Doing just fine
Hi there readers, remember me? It is I, Chally! I have been absent, it is true (well sort of, here’s a post I’ve posted elsewhere on the subject of absence) but now I have returned to your lovely company. I want to talk a bit about my having been away and the disability implications thereof.
I’ve had quite a lot on for the last few months between uni work and moving home (well, sort of, but that’s a story for another time). And what with being chronically ill, that has really taken its toll. I’ve been having days where I could eat and sleep and do assignments and that was about it. It was pretty frustrating.
Part of the problem was that I was just that exhausted by the assigned work and just getting through the day. But part of it also was that I worked especially hard at uni just to prove the disabled lady could do it. I’ve been pretty used to the attitude that I’ve not worthy of a place in whatever educational institution I happened to be participating at the time. It’s an awful feeling, the feeling that I’m not so deserving of an education (or a good education) because of the kind of body I have, or because there’s a perception of me as a whiny lying woman, and it has invested me with a thirst to prove myself. Or, better, a fear that they’re right. So I work really, really hard. I hand in the most perfect assignments I can write. And that’s so exhausting. It’s a vicious cycle: I’m disabled, so I have to exacerbate my disability to show I’m doing fine, which just makes everything else worse. I’ve been so tired, and every day has been so hard.

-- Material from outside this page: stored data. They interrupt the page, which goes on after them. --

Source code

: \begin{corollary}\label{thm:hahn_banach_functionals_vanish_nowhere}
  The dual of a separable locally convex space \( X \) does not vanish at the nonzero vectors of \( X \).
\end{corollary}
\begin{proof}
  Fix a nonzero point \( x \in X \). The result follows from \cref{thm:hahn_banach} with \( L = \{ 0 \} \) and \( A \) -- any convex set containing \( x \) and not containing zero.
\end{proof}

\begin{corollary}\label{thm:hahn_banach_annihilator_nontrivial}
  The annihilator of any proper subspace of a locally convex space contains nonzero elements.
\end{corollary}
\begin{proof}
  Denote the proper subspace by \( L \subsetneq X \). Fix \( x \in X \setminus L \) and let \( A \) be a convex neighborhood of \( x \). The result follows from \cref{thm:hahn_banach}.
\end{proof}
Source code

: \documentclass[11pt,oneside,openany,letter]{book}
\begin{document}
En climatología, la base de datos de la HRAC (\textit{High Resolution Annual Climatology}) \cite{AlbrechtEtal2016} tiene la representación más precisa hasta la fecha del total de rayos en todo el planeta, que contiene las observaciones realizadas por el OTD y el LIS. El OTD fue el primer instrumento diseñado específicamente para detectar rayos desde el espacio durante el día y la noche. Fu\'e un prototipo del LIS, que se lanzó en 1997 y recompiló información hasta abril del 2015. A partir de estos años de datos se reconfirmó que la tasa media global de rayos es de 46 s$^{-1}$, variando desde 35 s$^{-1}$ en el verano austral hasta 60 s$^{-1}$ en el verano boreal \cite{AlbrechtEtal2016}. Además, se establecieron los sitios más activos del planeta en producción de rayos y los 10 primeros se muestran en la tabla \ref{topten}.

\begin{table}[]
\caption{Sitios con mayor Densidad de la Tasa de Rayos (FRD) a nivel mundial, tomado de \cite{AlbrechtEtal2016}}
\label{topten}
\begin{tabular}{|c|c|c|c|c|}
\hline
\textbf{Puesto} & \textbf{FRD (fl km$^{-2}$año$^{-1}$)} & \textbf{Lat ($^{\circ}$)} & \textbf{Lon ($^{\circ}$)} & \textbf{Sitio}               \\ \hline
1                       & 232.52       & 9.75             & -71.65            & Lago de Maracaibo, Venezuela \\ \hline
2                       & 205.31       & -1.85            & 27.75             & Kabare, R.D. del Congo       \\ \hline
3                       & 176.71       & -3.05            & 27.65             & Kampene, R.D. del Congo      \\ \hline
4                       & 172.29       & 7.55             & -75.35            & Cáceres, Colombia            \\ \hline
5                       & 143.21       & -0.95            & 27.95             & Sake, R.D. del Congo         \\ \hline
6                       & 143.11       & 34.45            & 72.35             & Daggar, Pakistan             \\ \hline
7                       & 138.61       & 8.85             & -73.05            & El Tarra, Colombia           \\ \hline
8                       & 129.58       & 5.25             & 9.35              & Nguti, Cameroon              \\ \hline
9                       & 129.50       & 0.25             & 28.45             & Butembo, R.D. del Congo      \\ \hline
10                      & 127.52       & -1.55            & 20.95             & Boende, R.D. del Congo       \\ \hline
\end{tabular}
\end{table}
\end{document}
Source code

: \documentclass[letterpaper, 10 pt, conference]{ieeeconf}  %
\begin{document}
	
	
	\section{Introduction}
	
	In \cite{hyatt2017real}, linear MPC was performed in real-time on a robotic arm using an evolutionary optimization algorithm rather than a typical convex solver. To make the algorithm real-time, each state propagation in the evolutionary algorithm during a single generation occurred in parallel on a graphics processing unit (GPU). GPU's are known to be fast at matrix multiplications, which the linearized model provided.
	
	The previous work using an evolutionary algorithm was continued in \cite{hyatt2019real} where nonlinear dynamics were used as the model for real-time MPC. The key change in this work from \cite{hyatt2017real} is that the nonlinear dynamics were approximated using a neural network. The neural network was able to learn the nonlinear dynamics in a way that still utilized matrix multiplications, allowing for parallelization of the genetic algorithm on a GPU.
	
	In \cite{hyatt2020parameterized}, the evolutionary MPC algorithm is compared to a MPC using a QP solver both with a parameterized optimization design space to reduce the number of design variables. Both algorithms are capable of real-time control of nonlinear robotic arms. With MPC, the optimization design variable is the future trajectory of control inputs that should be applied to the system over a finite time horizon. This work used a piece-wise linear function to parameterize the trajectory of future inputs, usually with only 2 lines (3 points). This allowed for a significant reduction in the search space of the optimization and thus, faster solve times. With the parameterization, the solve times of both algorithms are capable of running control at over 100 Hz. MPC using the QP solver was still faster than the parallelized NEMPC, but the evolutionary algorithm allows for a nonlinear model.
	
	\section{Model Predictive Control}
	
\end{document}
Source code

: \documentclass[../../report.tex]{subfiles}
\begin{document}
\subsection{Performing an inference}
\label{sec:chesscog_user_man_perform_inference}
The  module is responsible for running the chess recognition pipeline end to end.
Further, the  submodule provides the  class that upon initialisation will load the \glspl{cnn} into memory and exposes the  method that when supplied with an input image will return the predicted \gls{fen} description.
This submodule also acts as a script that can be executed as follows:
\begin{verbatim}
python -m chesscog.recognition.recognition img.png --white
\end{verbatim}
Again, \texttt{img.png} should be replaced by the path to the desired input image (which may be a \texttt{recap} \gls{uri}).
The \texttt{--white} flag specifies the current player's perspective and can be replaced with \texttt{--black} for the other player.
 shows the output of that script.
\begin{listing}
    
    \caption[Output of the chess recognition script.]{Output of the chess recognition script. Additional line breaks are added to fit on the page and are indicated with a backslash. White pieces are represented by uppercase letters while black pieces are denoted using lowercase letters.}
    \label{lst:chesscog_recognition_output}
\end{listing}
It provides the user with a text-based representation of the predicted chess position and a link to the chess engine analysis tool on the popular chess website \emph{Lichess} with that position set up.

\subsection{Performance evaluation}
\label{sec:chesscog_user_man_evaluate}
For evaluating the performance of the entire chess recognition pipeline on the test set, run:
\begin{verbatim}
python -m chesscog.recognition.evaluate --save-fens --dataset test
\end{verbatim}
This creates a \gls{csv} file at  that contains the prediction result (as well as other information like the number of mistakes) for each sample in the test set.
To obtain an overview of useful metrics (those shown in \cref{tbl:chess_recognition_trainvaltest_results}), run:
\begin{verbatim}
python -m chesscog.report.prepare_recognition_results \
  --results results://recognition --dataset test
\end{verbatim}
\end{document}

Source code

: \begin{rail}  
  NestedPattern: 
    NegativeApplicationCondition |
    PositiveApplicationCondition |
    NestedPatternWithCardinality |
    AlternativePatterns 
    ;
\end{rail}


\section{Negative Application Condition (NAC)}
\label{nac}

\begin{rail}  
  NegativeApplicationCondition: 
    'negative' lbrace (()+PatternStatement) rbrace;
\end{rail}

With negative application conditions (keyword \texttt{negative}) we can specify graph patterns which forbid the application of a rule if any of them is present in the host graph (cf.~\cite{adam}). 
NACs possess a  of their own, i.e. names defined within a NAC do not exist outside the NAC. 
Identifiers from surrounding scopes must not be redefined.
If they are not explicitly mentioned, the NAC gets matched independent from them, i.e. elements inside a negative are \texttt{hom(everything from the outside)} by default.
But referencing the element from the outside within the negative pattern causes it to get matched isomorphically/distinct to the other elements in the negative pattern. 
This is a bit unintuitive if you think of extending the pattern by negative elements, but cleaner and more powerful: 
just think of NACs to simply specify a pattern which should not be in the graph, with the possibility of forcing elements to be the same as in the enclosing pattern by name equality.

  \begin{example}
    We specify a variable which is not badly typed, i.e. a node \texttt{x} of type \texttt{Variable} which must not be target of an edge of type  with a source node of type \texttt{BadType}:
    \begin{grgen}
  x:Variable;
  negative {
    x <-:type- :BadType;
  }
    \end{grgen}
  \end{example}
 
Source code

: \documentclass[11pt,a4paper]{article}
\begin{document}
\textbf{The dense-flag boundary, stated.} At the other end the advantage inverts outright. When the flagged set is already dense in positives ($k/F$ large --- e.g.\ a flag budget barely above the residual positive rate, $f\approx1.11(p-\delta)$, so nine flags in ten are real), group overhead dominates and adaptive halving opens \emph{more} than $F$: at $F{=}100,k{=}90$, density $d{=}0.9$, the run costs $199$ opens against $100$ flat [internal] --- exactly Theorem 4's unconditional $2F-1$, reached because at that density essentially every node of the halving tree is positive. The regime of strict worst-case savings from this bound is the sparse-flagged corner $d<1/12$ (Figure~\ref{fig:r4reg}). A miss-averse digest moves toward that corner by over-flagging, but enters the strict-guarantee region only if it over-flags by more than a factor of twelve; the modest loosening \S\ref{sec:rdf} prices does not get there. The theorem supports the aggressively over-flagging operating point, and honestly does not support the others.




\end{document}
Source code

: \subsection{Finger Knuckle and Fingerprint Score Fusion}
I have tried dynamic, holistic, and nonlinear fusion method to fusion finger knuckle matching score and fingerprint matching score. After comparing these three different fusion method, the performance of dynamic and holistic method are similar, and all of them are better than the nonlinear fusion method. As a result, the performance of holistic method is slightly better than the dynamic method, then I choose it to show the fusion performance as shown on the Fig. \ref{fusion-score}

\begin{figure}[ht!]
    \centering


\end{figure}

I also want to talk a bit about adjusting my ideas of what “doing fine” means. If I’m having to exhaust myself in order to prove myself (and I’ve been proving myself (yay ridiculously good marks!)) there’s no real advantage to me. That trade-off between work/life balance and living up to expectations hasn’t been serving me, it’s been serving an ideal of what society expects of me. It’s been serving the idea that we’re only good enough if we try and approach abled ideas of the Super Hard Working and High Achieving PWD, a pretty impossible way to be. And not an ideal one either, I’d argue – I think it would have been better if I balanced everything in my life a bit more and, even if I got slightly worse marks, felt better in myself, lived a bit more. That would have been “doing fine;” it would have been doing great.
Goodness me, there’s social justice to be explored even in absence, isn’t there?